Munculnya keribuan warga Indonesia yang sebagian besar adalah eks mahasiswa tugas belajar di zaman Soekarno. Bagi lulusan diplomat juga harus jadi warga di tanah pengasingan (eksil) karena dicabut paspornya. Ini adalah jejak diaspora Indonesia yang selama ini diabaikan eksistensinya oleh negara kita.
Pekerja Migran
Pekerja migran, adalah mayoritas diaspora Indonesia yang dianggap sebelah mata. Hal tersebut karena mereka memiliki upah dan keterampilan yang rendah. Dari situ, mereka tidak masuk ke dalam kategori pekerja yang “profesional” dan “ekspatriat”.

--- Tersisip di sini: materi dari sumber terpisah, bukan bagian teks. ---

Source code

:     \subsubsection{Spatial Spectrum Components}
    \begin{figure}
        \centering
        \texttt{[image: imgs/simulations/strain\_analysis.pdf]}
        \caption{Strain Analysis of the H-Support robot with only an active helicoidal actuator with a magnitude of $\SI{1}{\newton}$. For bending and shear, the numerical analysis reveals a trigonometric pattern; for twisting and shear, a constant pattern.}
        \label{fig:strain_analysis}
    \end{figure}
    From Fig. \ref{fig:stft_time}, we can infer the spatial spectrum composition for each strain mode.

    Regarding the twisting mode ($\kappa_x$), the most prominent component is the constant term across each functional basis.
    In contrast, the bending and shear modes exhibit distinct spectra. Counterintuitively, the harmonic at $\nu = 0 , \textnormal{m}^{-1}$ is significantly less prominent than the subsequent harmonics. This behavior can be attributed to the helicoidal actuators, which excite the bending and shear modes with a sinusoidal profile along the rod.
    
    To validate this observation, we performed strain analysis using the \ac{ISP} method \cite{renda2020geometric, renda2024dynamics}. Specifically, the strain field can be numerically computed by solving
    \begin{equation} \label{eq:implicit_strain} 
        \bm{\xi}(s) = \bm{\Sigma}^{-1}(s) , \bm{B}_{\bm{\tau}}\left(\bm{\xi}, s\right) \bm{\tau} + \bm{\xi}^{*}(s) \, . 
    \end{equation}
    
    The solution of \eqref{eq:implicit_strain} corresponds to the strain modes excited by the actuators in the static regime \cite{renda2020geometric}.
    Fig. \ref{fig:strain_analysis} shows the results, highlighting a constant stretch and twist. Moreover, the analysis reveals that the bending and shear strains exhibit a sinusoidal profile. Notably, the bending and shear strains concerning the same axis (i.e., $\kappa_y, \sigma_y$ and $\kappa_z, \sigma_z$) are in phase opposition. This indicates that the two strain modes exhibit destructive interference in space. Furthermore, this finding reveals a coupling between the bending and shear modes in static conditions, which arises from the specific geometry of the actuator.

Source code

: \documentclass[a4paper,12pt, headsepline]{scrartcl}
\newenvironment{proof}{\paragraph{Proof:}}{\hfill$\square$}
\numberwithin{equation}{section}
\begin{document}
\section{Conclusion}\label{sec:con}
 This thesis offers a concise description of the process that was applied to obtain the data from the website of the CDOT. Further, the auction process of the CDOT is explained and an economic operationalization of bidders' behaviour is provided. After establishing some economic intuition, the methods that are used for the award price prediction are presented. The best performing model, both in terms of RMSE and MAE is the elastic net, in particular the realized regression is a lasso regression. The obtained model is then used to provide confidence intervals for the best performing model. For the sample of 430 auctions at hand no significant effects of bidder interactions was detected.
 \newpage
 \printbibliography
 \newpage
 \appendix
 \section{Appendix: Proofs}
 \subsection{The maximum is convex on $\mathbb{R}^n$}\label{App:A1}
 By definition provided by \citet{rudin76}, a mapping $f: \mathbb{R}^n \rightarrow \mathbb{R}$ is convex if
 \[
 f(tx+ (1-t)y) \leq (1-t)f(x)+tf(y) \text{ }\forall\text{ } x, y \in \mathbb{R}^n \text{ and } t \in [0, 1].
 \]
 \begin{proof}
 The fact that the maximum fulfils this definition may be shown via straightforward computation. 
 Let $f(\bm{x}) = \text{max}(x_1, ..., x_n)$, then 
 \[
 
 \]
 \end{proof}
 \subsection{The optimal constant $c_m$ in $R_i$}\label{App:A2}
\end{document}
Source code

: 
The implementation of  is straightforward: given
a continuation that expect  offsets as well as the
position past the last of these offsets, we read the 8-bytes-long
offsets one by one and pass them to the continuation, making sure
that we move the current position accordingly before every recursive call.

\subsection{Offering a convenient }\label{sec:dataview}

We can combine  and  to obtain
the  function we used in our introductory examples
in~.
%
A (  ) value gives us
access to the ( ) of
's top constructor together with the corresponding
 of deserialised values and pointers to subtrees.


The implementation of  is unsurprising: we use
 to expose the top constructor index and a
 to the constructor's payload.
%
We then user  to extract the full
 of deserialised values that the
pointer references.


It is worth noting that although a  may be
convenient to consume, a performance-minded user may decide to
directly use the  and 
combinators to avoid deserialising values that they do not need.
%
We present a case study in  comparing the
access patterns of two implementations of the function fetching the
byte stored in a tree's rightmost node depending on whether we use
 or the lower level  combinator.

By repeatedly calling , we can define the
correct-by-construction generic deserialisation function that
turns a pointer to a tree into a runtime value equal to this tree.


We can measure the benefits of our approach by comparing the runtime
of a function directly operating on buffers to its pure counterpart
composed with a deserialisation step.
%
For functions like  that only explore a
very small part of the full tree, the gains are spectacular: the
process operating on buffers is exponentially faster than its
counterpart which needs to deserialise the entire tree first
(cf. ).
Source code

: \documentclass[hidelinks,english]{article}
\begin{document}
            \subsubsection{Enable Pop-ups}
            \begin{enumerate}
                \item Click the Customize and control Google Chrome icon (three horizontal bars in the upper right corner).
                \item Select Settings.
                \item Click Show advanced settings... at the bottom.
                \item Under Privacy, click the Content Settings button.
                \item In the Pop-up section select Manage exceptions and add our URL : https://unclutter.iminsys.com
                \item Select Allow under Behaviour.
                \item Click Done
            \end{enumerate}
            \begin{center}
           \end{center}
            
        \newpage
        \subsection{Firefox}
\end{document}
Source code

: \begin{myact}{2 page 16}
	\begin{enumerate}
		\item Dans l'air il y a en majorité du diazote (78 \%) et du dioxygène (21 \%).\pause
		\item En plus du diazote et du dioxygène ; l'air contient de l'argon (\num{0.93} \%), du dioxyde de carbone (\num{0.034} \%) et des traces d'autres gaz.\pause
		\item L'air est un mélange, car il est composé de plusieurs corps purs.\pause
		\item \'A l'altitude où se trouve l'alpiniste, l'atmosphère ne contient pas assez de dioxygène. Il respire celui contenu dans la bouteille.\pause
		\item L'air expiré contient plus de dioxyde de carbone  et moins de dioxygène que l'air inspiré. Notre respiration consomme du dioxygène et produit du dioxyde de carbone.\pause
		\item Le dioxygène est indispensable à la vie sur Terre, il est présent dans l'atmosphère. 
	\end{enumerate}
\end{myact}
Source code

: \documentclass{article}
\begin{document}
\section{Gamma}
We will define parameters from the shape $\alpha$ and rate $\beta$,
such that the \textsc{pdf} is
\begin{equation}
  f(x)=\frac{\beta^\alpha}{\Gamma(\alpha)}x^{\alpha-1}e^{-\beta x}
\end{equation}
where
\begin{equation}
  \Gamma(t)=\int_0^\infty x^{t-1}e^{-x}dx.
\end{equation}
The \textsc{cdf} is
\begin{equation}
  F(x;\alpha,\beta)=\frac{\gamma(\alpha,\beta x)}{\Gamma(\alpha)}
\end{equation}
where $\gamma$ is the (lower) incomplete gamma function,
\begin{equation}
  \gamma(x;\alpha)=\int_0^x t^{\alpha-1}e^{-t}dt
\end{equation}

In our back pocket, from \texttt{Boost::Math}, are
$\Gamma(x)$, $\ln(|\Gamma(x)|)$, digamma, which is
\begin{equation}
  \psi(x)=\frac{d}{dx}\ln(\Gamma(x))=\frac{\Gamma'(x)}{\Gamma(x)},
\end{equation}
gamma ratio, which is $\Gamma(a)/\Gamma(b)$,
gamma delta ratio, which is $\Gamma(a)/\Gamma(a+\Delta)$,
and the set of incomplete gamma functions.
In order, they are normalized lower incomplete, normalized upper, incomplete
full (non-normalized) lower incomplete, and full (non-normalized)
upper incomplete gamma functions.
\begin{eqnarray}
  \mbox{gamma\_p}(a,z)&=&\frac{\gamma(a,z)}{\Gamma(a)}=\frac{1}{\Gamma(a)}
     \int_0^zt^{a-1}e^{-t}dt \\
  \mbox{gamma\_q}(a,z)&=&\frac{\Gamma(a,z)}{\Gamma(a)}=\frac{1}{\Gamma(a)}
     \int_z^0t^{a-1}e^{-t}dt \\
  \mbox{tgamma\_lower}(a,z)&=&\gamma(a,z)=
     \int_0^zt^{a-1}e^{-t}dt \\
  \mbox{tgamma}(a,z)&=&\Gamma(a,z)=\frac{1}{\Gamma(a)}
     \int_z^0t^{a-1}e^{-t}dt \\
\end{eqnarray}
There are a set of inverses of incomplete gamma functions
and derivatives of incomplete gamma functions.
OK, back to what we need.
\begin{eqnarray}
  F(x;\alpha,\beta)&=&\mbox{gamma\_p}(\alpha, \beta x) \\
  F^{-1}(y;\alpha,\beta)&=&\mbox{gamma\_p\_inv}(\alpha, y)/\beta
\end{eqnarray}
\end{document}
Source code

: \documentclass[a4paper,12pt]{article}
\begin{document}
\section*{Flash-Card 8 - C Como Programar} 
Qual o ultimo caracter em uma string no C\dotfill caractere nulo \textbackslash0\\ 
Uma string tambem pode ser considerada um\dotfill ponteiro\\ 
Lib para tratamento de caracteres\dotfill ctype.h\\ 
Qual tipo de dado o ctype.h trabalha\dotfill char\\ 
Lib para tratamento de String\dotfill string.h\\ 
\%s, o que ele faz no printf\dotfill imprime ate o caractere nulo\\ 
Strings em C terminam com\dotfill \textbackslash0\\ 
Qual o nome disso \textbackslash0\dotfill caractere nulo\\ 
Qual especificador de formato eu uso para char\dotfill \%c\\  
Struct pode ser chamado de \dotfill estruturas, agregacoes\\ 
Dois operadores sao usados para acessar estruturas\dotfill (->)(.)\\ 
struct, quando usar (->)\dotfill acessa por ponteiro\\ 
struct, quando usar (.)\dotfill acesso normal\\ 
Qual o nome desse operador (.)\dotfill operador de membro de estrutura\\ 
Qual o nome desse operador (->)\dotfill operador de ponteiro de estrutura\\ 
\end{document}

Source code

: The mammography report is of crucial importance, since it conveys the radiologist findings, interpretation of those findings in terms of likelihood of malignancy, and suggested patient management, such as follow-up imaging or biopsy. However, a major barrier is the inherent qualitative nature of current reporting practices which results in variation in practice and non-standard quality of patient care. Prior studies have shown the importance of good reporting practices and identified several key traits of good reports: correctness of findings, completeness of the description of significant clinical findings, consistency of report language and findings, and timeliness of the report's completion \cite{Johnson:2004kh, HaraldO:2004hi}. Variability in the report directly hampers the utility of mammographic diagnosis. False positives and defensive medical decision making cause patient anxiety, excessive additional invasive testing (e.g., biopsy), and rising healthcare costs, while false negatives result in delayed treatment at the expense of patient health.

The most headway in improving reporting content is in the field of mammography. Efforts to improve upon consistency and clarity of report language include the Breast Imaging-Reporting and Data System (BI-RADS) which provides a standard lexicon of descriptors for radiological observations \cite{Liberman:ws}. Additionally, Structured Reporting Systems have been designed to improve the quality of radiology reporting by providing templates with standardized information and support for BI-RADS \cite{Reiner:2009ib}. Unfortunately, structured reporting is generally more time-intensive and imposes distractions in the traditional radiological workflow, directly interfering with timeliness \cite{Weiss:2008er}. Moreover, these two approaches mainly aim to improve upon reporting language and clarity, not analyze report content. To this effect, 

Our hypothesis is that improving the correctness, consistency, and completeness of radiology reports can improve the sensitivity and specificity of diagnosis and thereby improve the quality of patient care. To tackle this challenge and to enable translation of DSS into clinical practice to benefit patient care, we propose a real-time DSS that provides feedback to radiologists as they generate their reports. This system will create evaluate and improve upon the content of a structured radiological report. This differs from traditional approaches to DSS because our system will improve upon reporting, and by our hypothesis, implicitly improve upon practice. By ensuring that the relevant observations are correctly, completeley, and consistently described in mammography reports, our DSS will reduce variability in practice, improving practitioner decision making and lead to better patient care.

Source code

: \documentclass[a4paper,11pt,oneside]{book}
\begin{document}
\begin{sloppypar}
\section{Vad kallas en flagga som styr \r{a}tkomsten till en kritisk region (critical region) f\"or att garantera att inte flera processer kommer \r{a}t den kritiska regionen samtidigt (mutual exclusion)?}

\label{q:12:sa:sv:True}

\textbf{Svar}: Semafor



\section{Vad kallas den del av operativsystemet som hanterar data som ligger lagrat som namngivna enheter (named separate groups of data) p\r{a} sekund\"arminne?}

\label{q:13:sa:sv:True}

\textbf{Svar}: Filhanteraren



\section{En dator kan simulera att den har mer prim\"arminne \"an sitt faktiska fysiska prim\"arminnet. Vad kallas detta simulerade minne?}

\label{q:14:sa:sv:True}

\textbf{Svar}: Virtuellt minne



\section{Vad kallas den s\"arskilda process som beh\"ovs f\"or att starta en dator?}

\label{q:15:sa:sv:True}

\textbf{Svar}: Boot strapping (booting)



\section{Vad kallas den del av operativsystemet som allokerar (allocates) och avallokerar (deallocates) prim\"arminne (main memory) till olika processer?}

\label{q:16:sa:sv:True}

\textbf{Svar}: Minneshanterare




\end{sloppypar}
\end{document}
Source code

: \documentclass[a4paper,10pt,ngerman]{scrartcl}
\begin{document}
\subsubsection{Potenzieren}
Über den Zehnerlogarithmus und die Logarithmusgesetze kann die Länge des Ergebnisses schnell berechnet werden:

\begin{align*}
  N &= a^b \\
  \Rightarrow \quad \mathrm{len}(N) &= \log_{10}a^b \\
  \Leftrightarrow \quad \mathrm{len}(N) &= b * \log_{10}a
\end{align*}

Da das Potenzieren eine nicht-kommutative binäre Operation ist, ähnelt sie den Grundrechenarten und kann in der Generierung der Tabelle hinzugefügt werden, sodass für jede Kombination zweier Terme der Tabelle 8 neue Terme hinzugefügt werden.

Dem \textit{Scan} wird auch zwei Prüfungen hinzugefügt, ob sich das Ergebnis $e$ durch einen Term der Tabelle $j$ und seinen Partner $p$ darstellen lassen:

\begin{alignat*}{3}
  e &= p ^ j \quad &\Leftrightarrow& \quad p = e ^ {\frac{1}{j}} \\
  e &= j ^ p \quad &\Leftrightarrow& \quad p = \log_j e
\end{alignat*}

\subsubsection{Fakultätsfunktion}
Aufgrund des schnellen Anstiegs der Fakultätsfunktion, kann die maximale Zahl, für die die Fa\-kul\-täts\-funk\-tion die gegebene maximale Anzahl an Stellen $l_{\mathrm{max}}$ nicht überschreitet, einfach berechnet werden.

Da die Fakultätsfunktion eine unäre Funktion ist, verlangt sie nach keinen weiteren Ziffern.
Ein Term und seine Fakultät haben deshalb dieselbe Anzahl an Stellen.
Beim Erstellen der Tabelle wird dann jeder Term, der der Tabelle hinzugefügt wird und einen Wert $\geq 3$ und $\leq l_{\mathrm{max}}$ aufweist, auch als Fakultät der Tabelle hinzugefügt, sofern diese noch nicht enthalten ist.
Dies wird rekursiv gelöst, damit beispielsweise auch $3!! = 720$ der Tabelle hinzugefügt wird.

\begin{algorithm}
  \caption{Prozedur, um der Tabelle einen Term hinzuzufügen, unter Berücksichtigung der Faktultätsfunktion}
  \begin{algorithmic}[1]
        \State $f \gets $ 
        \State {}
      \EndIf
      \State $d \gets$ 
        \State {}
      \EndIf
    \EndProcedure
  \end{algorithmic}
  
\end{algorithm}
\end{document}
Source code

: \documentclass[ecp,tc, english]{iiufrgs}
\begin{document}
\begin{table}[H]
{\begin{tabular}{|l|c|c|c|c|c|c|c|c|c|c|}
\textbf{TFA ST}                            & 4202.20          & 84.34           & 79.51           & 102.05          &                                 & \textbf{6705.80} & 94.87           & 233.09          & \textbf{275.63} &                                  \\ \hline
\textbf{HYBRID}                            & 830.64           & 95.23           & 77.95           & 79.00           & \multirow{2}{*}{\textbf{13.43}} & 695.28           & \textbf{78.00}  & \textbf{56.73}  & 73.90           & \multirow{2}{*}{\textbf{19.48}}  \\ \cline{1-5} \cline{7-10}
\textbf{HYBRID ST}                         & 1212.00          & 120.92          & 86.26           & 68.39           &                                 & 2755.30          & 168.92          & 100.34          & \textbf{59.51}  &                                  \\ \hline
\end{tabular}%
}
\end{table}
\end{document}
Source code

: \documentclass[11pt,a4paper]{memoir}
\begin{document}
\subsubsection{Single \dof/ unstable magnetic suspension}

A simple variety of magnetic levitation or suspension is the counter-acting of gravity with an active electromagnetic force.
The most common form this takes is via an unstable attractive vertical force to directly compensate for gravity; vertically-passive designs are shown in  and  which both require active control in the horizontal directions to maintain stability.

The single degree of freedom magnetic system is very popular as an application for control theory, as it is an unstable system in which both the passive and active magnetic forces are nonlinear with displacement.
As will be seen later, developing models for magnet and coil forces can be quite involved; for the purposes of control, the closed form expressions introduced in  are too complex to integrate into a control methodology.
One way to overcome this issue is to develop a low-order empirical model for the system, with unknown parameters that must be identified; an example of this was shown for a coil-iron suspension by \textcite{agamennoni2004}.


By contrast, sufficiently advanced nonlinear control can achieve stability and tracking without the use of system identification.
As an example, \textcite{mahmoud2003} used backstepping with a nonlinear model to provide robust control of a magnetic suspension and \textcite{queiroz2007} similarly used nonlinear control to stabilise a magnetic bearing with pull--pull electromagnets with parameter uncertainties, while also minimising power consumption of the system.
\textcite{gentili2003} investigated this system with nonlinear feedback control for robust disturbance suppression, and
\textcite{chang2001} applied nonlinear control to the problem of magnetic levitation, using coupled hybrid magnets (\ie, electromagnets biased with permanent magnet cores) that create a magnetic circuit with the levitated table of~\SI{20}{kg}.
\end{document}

Kerentananm atau risiko yang mereka hadapi sehari-hari, adalah mulai dari kasus pengupahan, kekerasan, perkosaan, hingga kematian. Hal tersebut, dianggap beban dari tugas diplomat Indonesia. Hal ini, dan menjadi indikator dalam “turunnya martabat dan harga diri bangsa”.
Cara pandang yang diskriminatif ini, menyebabkan “kaum profesional dan ekspatriat” sebagai diaspora Indonesia wangi enggan disamakan dengan pekerja migran Indonesia. Aspirasi ini, dijadikan tuntutan dalam Kongres Diaspora Indonesia.
Tanggapan Pemerintah
Pemerintah Indonesia sendiri, melalui Kementerian Luar Negeri, juga menggelar karpet merah untuk aspirasi diaspora Indonesia. Salah satunya, menyediakan desk khusus diaspora Indonesia dan menerbitkan kartu diaspora Indonesia dengan nama Kartu Masyarakat Indonesia di Luar Negeri (KMILN).
Hal ini, merespon tuntutan yang selama ini disuarakan dalam setiap Kongres Diaspora Indonesia yang ada. Namun, dari klaim jumlah diaspora Indonesia sebanyak delapan juta orang, tak lebih dari dua ribu yang mendaftar kartu ini, sangat disayangkan.
Dari sini bisa diambil kesimpulan bahwa, Kongres Diaspora Indonesia sudah selayaknya mengakhiri watak elitisme dan bias kelas yang ada, berkontribusi untuk mengakhiri stigma yang menjadi beban politik diaspora Indonesia akibat sejarah kelam yang ada.
Begitulah kehidupan buruh berdasi dan biasa, yang bisa dijadikan satu dalam Kongres Diaspora Indonesia.